*** Opening of TASK DATA ***

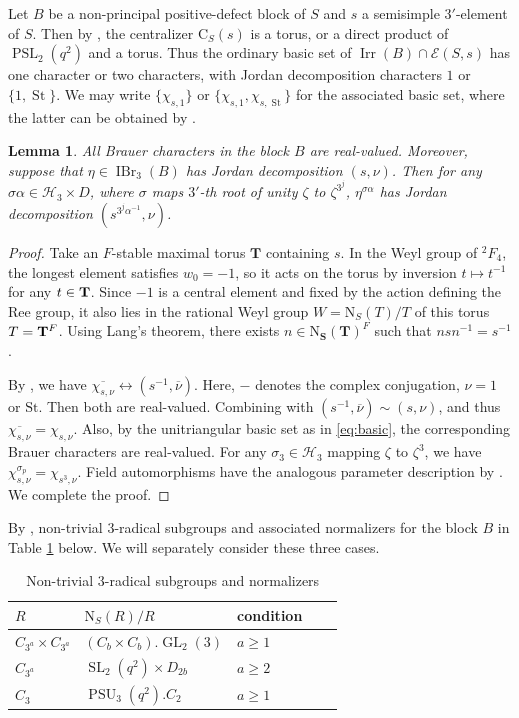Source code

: \documentclass[11pt,a4paper]{article}
\numberwithin{equation}{section}
\newtheorem{lemma}[theorem]{Lemma}
\theoremstyle{definition}
\theoremstyle{remark}
\newcommand{\Irr}{\operatorname{Irr}}
\newcommand{\IBr}{\operatorname{IBr}}
\newcommand{\GL}{\operatorname{GL}}
\newcommand{\SL}{\operatorname{SL}}
\DeclareMathOperator{\PSL}{PSL}
\DeclareMathOperator{\PSU}{PSU}
\DeclareMathOperator{\St}{St}
\newcommand{\HH}{\mathcal H}
\newcommand{\NN}{\mathrm N}
\newcommand{\CC}{\mathrm C}
\begin{document}
Let $B$ be a non-principal positive-defect block of $S$ and
$s$ a semisimple $3'$-element of $S$. Then by \cite[Table 3]{Malle}, the centralizer $\CC_S(s)$ is a torus, or a direct product of $\PSL_2(q^2)$ and a torus. 
Thus the ordinary basic set of $\Irr(B)\cap \mathcal{E}(S,s)$ has one character or two characters, with Jordan decomposition  characters $1$ or $\{1,\St \}$. We may write $\{\chi_{s,1}\}$ or $\{\chi_{s,1},\chi_{s,\St}\}$ for the associated  basic set, where the latter can be obtained by \cite[Section 4 and Tables~D.2 and D.5]{Himstedt}.



\begin{lemma}\label{lem:3.19}
All Brauer characters in the block $B$ are real-valued. Moreover, suppose that $\eta\in\IBr_3(B)$ has Jordan decomposition $(s,\nu)$. Then for any $\sigma\alpha\in\HH_3\times D$, where $\sigma$ maps $3'$-th root of unity $\zeta$ to $\zeta^{3^j}$, 
$\eta^{\sigma\alpha}$ has Jordan decomposition $(s^{3^{j}\alpha^{-1}},\nu)$.
\end{lemma}
\begin{proof}
Take an $F$-stable maximal torus $\mathbf T$ containing $s$. In the Weyl group of ${}^2F_4$, the longest element satisfies
$w_0=-1$, so it acts on the torus by inversion
$t\mapsto t^{-1}$ for any $t\in {\bf T}$. Since $-1$ is a central element and fixed by the action defining the Ree group, it also lies in the rational Weyl group $W=\NN_S(T)/T$ of this torus $T={\bf T}^F$. Using Lang's theorem, there exists  $n\in \NN_{\mathbf S}(\mathbf T)^F$ such that $nsn^{-1}=s^{-1}$.

By \cite[Theorem B]{Johansson},
we have  $\overline{\chi_{s,\nu}} \longleftrightarrow
(s^{-1},\overline{\nu})$. Here, $-$ denotes the complex conjugation, $\nu=1$ or $\mathrm{St}$. Then both are real-valued. Combining with
$(s^{-1},\overline{\nu})\sim(s,\nu)$,
and thus $\overline{\chi_{s,\nu}}=\chi_{s,\nu}$.
Also,  by the unitriangular basic set as in \eqref{eq:basic}, the corresponding Brauer characters are real-valued. For any $\sigma_3\in \HH_3$ mapping $\zeta$ to $\zeta^{3}$, we have
$\chi_{s,\nu}^{\sigma_p}=\chi_{s^{3},\nu}$.
Field automorphisms have the analogous parameter
description by \cite[Theorem 4.1]{Malle}.
We complete the proof.
\end{proof}

By \cite[Tables 3-4]{Malle}, non-trivial $3$-radical subgroups and associated normalizers for the block $B$ in Table \ref{tab:4} below. We will separately consider these three cases.
\begin{table}[ht]
\centering
\caption{Non-trivial \(3\)-radical subgroups and normalizers}\label{tab:4}
\begin{tabular}{@{}lllrr@{}}
\toprule
$R$ & $\NN_S(R)/R$&condition \\
\midrule
$C_{3^a}\times C_{3^a}$ &$(C_b\times C_b).\GL_2(3)$& $a\geq 1$\\
$C_{3^a}$ & $\SL_2(q^2)\times D_{2b}$& $a\geq 2$\\
$C_3$ & $\PSU_3(q^2).C_2$&$a\geq 1$\\
\bottomrule
\end{tabular}
\end{table}
\end{document}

*** Close of TASK DATA ***

• **YOUR TASK**
The records above need to be copied exactly, with the pictures left out.

• **TASK RESULT**
Source code

: \documentclass[11pt,a4paper]{article}
\numberwithin{equation}{section}
\newtheorem{lemma}[theorem]{Lemma}
\theoremstyle{definition}
\theoremstyle{remark}
\newcommand{\Irr}{\operatorname{Irr}}
\newcommand{\IBr}{\operatorname{IBr}}
\newcommand{\GL}{\operatorname{GL}}
\newcommand{\SL}{\operatorname{SL}}
\DeclareMathOperator{\PSL}{PSL}
\DeclareMathOperator{\PSU}{PSU}
\DeclareMathOperator{\St}{St}
\newcommand{\HH}{\mathcal H}
\newcommand{\NN}{\mathrm N}
\newcommand{\CC}{\mathrm C}
\begin{document}
Let $B$ be a non-principal positive-defect block of $S$ and
$s$ a semisimple $3'$-element of $S$. Then by \cite[Table 3]{Malle}, the centralizer $\CC_S(s)$ is a torus, or a direct product of $\PSL_2(q^2)$ and a torus. 
Thus the ordinary basic set of $\Irr(B)\cap \mathcal{E}(S,s)$ has one character or two characters, with Jordan decomposition  characters $1$ or $\{1,\St \}$. We may write $\{\chi_{s,1}\}$ or $\{\chi_{s,1},\chi_{s,\St}\}$ for the associated  basic set, where the latter can be obtained by \cite[Section 4 and Tables~D.2 and D.5]{Himstedt}.



\begin{lemma}\label{lem:3.19}
All Brauer characters in the block $B$ are real-valued. Moreover, suppose that $\eta\in\IBr_3(B)$ has Jordan decomposition $(s,\nu)$. Then for any $\sigma\alpha\in\HH_3\times D$, where $\sigma$ maps $3'$-th root of unity $\zeta$ to $\zeta^{3^j}$, 
$\eta^{\sigma\alpha}$ has Jordan decomposition $(s^{3^{j}\alpha^{-1}},\nu)$.
\end{lemma}
\begin{proof}
Take an $F$-stable maximal torus $\mathbf T$ containing $s$. In the Weyl group of ${}^2F_4$, the longest element satisfies
$w_0=-1$, so it acts on the torus by inversion
$t\mapsto t^{-1}$ for any $t\in {\bf T}$. Since $-1$ is a central element and fixed by the action defining the Ree group, it also lies in the rational Weyl group $W=\NN_S(T)/T$ of this torus $T={\bf T}^F$. Using Lang's theorem, there exists  $n\in \NN_{\mathbf S}(\mathbf T)^F$ such that $nsn^{-1}=s^{-1}$.

By \cite[Theorem B]{Johansson},
we have  $\overline{\chi_{s,\nu}} \longleftrightarrow
(s^{-1},\overline{\nu})$. Here, $-$ denotes the complex conjugation, $\nu=1$ or $\mathrm{St}$. Then both are real-valued. Combining with
$(s^{-1},\overline{\nu})\sim(s,\nu)$,
and thus $\overline{\chi_{s,\nu}}=\chi_{s,\nu}$.
Also,  by the unitriangular basic set as in \eqref{eq:basic}, the corresponding Brauer characters are real-valued. For any $\sigma_3\in \HH_3$ mapping $\zeta$ to $\zeta^{3}$, we have
$\chi_{s,\nu}^{\sigma_p}=\chi_{s^{3},\nu}$.
Field automorphisms have the analogous parameter
description by \cite[Theorem 4.1]{Malle}.
We complete the proof.
\end{proof}

By \cite[Tables 3-4]{Malle}, non-trivial $3$-radical subgroups and associated normalizers for the block $B$ in Table \ref{tab:4} below. We will separately consider these three cases.
\begin{table}[ht]
\centering
\caption{Non-trivial \(3\)-radical subgroups and normalizers}\label{tab:4}
\begin{tabular}{@{}lllrr@{}}
\toprule
$R$ & $\NN_S(R)/R$&condition \\
\midrule
$C_{3^a}\times C_{3^a}$ &$(C_b\times C_b).\GL_2(3)$& $a\geq 1$\\
$C_{3^a}$ & $\SL_2(q^2)\times D_{2b}$& $a\geq 2$\\
$C_3$ & $\PSU_3(q^2).C_2$&$a\geq 1$\\
\bottomrule
\end{tabular}
\end{table}
\end{document}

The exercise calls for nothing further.